◆ **REQUIREMENT**:
Keyword search on "volume": report each line of the records that contains it.

(Collected data)
··········

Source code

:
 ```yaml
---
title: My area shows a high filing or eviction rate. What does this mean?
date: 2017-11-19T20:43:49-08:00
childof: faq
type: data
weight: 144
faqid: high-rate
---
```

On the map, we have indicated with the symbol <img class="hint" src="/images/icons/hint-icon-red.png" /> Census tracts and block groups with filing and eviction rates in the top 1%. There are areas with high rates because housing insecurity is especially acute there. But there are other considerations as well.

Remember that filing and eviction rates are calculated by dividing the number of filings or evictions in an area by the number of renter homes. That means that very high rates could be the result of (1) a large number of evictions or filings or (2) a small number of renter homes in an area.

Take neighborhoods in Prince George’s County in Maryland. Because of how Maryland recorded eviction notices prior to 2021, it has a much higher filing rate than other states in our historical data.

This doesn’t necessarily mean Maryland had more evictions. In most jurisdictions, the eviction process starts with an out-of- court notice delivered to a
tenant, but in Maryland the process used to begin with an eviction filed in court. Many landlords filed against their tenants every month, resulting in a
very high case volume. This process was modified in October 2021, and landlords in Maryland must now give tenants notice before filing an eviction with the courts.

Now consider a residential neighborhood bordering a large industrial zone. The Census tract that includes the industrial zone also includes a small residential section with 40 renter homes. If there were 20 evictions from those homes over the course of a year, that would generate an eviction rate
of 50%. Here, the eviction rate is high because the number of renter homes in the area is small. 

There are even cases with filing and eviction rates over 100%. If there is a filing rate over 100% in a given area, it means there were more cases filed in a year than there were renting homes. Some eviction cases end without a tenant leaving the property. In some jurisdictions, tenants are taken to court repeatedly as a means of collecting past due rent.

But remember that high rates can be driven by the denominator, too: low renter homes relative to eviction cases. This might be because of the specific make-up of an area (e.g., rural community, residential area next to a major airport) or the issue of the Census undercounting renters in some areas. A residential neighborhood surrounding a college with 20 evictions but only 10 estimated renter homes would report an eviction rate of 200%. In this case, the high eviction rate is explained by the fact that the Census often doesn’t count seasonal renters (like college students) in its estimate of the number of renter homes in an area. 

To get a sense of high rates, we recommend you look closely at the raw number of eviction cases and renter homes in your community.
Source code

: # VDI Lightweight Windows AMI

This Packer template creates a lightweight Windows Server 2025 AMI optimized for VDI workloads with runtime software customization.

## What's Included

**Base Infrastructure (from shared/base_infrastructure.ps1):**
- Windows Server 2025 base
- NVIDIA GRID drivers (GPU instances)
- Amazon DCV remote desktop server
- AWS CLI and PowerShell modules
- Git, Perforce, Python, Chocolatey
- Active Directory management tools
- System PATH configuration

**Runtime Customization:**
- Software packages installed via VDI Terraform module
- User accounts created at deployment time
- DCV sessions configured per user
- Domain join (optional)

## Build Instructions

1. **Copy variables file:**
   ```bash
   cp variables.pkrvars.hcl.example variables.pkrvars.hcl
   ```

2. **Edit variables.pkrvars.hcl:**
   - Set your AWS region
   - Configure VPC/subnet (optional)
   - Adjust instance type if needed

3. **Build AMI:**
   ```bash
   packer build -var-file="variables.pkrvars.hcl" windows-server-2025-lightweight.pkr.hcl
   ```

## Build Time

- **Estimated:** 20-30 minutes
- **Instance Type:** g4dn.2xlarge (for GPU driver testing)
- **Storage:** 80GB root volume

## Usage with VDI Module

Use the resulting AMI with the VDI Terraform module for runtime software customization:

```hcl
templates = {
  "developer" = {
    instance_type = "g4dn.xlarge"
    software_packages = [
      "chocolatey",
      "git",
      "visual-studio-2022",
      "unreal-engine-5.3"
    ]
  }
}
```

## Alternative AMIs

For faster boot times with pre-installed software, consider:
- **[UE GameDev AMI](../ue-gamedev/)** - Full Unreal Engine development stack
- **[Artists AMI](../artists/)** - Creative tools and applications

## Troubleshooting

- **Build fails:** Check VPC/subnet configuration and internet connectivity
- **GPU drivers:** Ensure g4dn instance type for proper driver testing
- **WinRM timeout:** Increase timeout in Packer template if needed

··········

◆ **WRITTEN REPLY**:
very high case volume. This process was modified in October 2021, and landlords in Maryland must now give tenants notice before filing an eviction with the courts.
- **Storage:** 80GB root volume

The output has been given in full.